Zucker K, Cirocco R, Roth D, Olson L, Burke G W, Nery J, Esquenazi V, Miller J
Department of Surgery, University of Miami School of Medicine, Florida.
Transplantation. 1994 Mar 27;57(6):832-40. doi: 10.1097/00007890-199403270-00011.
The safety of the use of kidneys procured from a hepatitis C virus (HCV)-positive cadaver donors in transplantation has recently been the subject of controversy. One factor that is important in determining the transmission of the virus and/or viral liver disease is the total viral inoculum to which the renal allograft recipient is exposed as a result of the transplant. We have studied the effect of a standard pulsatile renal preservation procedure and variations of it on the number of viral copies in organs from HCV-positive donors. An HCV-RNA quantitative reverse transcription-polymerase chain reaction (RT-PCR) method was utilized with a recombinant competitive inhibitor substrate added after cDNA synthesis with the PCR primers within the relatively non-polymorphic 5' untranslated region of the HCV genome. Additionally, strain specificity was found to be detectable using a modification of the technique of restriction fragment-length polymorphism (RFLP-PCR), so that virus from the organ donor could be specifically identified and quantified in the recipient. It was observed that standard preservation procedures using pulsatile perfusion were able to eliminate 75% of the virus from the organ in 20 hr. By modifying this procedure to include additional wash steps and a second pulsatile perfusion, greater than 99% of the virus could be eliminated from the kidney. In a related study, we used quantitative PCR to study requirements for filtration of the virus using HCV-positive serum. It was found that a high-flow-rate ultrafilter with a molecular weight cut-off (MWCO) of 300,000 daltons placed in series to the preservation apparatus was very efficient in eliminating the virus from perfusion solution in less than 2 hr. It can therefore be proposed that with the use of these molecular techniques, pulsatile perfusion coupled with additional viral depletion steps (dilution, and/or filtration) may allow the practical reduction of HCV transmission risk in recipient follow-up studies. The means are thereby presented for similar manipulation of other known or, as yet, unknown transmissible agents.

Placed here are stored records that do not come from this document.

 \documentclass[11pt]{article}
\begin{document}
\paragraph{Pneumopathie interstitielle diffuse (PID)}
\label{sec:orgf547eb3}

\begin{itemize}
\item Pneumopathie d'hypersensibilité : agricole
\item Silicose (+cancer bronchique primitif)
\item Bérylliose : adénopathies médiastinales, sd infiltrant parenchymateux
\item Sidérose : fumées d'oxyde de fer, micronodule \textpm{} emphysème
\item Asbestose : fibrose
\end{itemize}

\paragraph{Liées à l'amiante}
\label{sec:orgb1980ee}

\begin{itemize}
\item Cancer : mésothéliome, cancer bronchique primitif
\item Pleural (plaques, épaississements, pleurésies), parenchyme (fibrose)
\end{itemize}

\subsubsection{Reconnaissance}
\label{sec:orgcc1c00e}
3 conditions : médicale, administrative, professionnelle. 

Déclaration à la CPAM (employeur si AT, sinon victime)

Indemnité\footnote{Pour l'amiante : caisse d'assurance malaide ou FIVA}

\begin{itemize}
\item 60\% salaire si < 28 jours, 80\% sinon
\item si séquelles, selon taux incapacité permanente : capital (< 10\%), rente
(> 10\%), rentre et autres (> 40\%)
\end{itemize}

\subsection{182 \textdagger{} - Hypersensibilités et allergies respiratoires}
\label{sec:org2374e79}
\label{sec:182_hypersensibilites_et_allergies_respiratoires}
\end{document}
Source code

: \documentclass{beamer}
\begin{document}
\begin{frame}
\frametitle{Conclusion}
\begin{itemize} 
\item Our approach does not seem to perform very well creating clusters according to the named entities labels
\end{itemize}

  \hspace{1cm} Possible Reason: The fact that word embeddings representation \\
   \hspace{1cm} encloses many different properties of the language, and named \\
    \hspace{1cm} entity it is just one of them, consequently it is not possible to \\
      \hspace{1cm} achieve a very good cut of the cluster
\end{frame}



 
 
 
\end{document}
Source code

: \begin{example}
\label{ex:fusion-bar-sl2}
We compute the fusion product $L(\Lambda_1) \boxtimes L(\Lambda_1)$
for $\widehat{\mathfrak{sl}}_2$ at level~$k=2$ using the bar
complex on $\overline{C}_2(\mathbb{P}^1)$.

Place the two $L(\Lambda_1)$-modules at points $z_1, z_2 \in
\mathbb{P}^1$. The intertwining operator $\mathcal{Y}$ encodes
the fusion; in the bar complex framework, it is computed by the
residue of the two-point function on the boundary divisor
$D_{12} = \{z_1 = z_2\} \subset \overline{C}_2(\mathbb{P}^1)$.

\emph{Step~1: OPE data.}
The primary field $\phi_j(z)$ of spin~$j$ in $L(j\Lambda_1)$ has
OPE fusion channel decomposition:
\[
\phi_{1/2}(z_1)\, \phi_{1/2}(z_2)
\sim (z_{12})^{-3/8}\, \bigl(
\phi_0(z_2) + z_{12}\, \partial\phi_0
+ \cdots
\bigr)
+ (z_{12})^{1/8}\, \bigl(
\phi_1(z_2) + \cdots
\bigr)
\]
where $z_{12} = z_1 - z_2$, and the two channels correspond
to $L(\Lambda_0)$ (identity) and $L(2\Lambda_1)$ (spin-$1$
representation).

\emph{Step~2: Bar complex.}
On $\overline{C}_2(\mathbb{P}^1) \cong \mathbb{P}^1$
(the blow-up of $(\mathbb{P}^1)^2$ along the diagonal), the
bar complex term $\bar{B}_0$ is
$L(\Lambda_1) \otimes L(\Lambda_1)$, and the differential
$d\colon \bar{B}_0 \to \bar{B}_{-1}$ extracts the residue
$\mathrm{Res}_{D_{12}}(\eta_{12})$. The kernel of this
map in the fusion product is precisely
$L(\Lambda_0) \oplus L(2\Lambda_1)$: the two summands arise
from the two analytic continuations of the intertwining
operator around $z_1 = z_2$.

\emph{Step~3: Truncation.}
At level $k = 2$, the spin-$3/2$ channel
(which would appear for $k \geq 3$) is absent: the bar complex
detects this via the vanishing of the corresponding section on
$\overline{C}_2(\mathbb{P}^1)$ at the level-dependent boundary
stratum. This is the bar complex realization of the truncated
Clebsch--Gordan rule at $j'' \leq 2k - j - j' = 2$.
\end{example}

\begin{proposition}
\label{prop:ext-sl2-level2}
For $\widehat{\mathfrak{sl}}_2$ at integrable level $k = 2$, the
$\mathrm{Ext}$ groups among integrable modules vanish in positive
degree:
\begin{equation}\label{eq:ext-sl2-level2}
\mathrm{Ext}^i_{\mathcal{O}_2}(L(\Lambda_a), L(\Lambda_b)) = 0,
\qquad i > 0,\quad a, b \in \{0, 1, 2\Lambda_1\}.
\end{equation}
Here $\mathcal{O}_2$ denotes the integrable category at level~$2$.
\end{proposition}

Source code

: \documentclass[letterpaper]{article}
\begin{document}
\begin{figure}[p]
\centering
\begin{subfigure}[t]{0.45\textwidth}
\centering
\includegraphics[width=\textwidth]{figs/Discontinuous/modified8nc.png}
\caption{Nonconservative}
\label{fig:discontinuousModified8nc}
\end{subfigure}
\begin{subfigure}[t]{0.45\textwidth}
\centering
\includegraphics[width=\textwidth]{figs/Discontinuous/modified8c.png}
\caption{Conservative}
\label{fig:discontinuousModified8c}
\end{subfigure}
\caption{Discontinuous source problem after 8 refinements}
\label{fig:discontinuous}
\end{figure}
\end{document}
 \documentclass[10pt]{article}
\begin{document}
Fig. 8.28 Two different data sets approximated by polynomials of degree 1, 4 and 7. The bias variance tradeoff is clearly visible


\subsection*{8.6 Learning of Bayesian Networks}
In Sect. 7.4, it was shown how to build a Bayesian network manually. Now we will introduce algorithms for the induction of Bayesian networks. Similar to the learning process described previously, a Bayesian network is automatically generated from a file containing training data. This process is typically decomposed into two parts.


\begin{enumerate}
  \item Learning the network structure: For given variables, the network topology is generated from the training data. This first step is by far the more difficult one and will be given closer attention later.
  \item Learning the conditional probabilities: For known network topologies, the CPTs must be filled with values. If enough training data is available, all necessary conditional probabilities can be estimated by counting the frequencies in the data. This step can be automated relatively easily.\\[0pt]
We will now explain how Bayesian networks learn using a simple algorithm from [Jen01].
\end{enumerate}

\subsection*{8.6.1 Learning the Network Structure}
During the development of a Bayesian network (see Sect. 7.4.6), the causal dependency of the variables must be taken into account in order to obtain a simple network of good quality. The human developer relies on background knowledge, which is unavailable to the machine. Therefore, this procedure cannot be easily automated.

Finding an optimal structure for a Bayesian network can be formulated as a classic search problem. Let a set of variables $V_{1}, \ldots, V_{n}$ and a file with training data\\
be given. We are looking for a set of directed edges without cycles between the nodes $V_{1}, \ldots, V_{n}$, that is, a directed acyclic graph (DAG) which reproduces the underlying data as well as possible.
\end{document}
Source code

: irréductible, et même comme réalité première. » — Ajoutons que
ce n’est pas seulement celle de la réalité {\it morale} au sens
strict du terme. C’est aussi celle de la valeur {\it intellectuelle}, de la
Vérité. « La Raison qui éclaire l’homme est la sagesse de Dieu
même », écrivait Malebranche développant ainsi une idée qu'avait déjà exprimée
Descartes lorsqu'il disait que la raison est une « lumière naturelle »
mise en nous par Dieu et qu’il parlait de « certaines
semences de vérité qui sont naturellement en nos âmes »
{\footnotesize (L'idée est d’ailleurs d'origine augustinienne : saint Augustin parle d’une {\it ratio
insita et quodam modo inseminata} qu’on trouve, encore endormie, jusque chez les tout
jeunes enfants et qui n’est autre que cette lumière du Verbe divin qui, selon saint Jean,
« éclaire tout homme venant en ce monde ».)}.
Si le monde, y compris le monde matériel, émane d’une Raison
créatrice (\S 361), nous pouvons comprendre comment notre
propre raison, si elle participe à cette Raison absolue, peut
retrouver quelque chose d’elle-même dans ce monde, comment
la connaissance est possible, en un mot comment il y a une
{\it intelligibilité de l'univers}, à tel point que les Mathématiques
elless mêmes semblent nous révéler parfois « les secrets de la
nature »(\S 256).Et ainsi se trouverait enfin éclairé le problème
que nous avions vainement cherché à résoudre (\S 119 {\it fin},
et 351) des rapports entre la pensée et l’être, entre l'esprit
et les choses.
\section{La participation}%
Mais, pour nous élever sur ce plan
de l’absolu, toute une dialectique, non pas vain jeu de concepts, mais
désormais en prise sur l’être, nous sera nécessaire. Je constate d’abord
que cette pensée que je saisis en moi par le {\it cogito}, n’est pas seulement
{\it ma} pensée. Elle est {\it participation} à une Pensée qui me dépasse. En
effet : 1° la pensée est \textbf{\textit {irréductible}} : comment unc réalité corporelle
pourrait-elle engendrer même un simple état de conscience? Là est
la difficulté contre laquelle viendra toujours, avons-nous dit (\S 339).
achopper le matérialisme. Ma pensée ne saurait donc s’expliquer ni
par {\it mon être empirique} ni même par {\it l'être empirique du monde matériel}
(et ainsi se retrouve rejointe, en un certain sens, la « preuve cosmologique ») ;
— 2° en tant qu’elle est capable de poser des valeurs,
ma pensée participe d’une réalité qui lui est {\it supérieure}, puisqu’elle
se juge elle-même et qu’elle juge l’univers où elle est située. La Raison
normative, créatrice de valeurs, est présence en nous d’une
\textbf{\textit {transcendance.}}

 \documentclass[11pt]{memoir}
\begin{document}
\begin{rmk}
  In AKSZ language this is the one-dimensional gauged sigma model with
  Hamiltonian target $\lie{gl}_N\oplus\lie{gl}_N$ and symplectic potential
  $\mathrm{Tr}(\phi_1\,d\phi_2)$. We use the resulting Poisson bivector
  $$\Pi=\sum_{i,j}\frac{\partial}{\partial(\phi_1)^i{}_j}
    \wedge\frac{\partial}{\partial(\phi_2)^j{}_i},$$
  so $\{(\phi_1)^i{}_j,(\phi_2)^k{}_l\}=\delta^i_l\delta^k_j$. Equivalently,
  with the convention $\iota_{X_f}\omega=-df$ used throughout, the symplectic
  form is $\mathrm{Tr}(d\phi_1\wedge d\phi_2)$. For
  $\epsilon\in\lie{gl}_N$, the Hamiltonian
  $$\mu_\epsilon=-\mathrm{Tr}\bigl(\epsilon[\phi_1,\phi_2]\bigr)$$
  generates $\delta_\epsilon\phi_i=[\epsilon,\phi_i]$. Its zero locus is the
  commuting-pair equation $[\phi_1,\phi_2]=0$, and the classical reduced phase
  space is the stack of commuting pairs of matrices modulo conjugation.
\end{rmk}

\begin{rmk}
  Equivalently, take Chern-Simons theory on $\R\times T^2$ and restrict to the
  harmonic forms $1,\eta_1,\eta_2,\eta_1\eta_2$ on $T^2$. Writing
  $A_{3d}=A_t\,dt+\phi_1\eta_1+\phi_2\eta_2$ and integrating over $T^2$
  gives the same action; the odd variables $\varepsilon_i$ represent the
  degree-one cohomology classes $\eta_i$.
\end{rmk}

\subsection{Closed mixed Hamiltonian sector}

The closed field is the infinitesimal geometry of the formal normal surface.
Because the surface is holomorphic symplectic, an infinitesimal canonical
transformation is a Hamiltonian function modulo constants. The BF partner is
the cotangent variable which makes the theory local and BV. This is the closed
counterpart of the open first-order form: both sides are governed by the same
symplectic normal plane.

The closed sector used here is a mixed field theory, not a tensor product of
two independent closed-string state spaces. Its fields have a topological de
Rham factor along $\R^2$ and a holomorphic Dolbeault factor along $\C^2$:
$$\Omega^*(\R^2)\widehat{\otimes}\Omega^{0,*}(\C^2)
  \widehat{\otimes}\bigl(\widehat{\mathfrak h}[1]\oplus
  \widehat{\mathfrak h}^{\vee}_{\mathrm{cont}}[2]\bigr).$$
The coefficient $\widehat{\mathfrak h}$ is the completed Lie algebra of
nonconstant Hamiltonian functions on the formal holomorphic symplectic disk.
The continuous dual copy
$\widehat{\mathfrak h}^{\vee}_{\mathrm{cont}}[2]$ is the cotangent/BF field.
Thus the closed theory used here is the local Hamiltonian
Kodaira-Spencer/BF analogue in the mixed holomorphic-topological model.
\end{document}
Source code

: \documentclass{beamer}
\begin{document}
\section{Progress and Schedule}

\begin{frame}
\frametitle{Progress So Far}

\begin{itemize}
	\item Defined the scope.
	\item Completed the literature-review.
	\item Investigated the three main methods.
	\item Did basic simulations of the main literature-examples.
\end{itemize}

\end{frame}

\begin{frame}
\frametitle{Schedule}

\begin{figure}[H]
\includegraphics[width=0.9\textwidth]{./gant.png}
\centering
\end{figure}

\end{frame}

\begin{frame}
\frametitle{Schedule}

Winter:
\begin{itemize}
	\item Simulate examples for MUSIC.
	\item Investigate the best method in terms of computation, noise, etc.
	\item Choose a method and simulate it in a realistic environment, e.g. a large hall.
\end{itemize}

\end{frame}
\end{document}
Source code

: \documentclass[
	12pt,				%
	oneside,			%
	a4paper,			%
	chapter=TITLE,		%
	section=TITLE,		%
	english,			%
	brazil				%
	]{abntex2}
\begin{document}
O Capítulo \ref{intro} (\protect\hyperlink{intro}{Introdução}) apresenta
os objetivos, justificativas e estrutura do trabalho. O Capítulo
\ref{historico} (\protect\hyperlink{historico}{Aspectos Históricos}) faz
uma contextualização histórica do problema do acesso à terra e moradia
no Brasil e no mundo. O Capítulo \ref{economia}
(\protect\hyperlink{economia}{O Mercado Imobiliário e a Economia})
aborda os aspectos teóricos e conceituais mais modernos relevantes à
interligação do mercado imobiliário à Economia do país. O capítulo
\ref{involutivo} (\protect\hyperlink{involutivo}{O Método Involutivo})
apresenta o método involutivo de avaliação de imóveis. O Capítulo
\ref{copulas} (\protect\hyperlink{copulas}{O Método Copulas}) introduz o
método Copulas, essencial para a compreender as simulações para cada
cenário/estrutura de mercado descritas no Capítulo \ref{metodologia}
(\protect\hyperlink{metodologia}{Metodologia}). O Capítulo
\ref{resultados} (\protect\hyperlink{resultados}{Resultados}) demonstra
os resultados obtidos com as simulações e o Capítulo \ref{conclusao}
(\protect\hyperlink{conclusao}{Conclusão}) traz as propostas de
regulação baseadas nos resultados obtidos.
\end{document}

使用丙型肝炎病毒(HCV)阳性尸体供体的肾脏进行移植的安全性近来一直是争议的焦点。在确定病毒传播和/或病毒性肝病方面,一个重要因素是肾移植受者因移植而接触到的病毒接种总量。我们研究了标准的脉动式肾脏保存程序及其变体对HCV阳性供体器官中病毒拷贝数的影响。采用HCV-RNA定量逆转录-聚合酶链反应(RT-PCR)方法,在HCV基因组相对非多态性的5'非翻译区内用PCR引物合成cDNA后添加重组竞争性抑制剂底物。此外,发现使用限制性片段长度多态性技术(RFLP-PCR)的改良方法可检测菌株特异性,从而能够在受者中特异性鉴定和定量来自器官供体的病毒。据观察,使用脉动灌注的标准保存程序能够在20小时内从器官中清除75%的病毒。通过修改该程序,增加额外的冲洗步骤和第二次脉动灌注,可以从肾脏中清除超过99%的病毒。在一项相关研究中,我们使用定量PCR研究使用HCV阳性血清过滤病毒的要求。结果发现,一个分子量截留值(MWCO)为300,000道尔顿的高流量超滤器串联在保存装置上,在不到2小时的时间内就能非常有效地从灌注液中清除病毒。因此可以提出,通过使用这些分子技术,脉动灌注结合额外的病毒清除步骤(稀释和/或过滤)可能会在受者后续研究中切实降低HCV传播风险。由此提供了对其他已知或未知可传播病原体进行类似处理的方法。